▶ [WORK ORDER]
Retype every entry below without altering anything.

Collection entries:
■ ■ ■ ■

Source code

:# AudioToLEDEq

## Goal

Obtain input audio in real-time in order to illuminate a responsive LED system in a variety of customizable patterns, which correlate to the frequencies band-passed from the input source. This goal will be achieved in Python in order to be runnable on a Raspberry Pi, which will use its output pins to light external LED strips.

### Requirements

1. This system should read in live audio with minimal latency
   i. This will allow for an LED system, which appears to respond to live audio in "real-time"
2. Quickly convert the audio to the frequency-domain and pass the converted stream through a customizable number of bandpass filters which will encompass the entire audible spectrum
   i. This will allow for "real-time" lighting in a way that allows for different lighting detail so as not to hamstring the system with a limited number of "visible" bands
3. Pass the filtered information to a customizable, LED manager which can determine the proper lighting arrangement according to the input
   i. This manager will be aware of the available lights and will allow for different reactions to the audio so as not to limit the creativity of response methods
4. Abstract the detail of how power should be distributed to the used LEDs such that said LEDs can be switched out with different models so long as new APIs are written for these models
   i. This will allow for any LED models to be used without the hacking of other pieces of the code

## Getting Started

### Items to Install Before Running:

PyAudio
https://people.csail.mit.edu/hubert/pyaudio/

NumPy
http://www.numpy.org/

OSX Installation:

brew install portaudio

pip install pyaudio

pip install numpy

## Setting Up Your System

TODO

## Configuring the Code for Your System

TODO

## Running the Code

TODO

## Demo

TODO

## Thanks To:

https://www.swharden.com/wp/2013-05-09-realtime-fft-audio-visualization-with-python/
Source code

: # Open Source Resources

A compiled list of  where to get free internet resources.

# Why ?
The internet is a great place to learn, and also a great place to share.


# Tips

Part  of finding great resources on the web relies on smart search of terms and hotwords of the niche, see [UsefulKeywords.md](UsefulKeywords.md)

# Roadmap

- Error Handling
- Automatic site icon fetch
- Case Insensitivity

■ ■ ■ ■

▶ [ANSWER TO THE PROBLEM]
Source code

:# AudioToLEDEq

## Goal

Obtain input audio in real-time in order to illuminate a responsive LED system in a variety of customizable patterns, which correlate to the frequencies band-passed from the input source. This goal will be achieved in Python in order to be runnable on a Raspberry Pi, which will use its output pins to light external LED strips.

### Requirements

1. This system should read in live audio with minimal latency
   i. This will allow for an LED system, which appears to respond to live audio in "real-time"
2. Quickly convert the audio to the frequency-domain and pass the converted stream through a customizable number of bandpass filters which will encompass the entire audible spectrum
   i. This will allow for "real-time" lighting in a way that allows for different lighting detail so as not to hamstring the system with a limited number of "visible" bands
3. Pass the filtered information to a customizable, LED manager which can determine the proper lighting arrangement according to the input
   i. This manager will be aware of the available lights and will allow for different reactions to the audio so as not to limit the creativity of response methods
4. Abstract the detail of how power should be distributed to the used LEDs such that said LEDs can be switched out with different models so long as new APIs are written for these models
   i. This will allow for any LED models to be used without the hacking of other pieces of the code

## Getting Started

### Items to Install Before Running:

PyAudio
https://people.csail.mit.edu/hubert/pyaudio/

NumPy
http://www.numpy.org/

OSX Installation:

brew install portaudio

pip install pyaudio

pip install numpy

## Setting Up Your System

TODO

## Configuring the Code for Your System

TODO

## Running the Code

TODO

## Demo

TODO

## Thanks To:

https://www.swharden.com/wp/2013-05-09-realtime-fft-audio-visualization-with-python/
Source code

: # Open Source Resources

A compiled list of  where to get free internet resources.

# Why ?
The internet is a great place to learn, and also a great place to share.


# Tips

Part  of finding great resources on the web relies on smart search of terms and hotwords of the niche, see [UsefulKeywords.md](UsefulKeywords.md)

# Roadmap

- Error Handling
- Automatic site icon fetch
- Case Insensitivity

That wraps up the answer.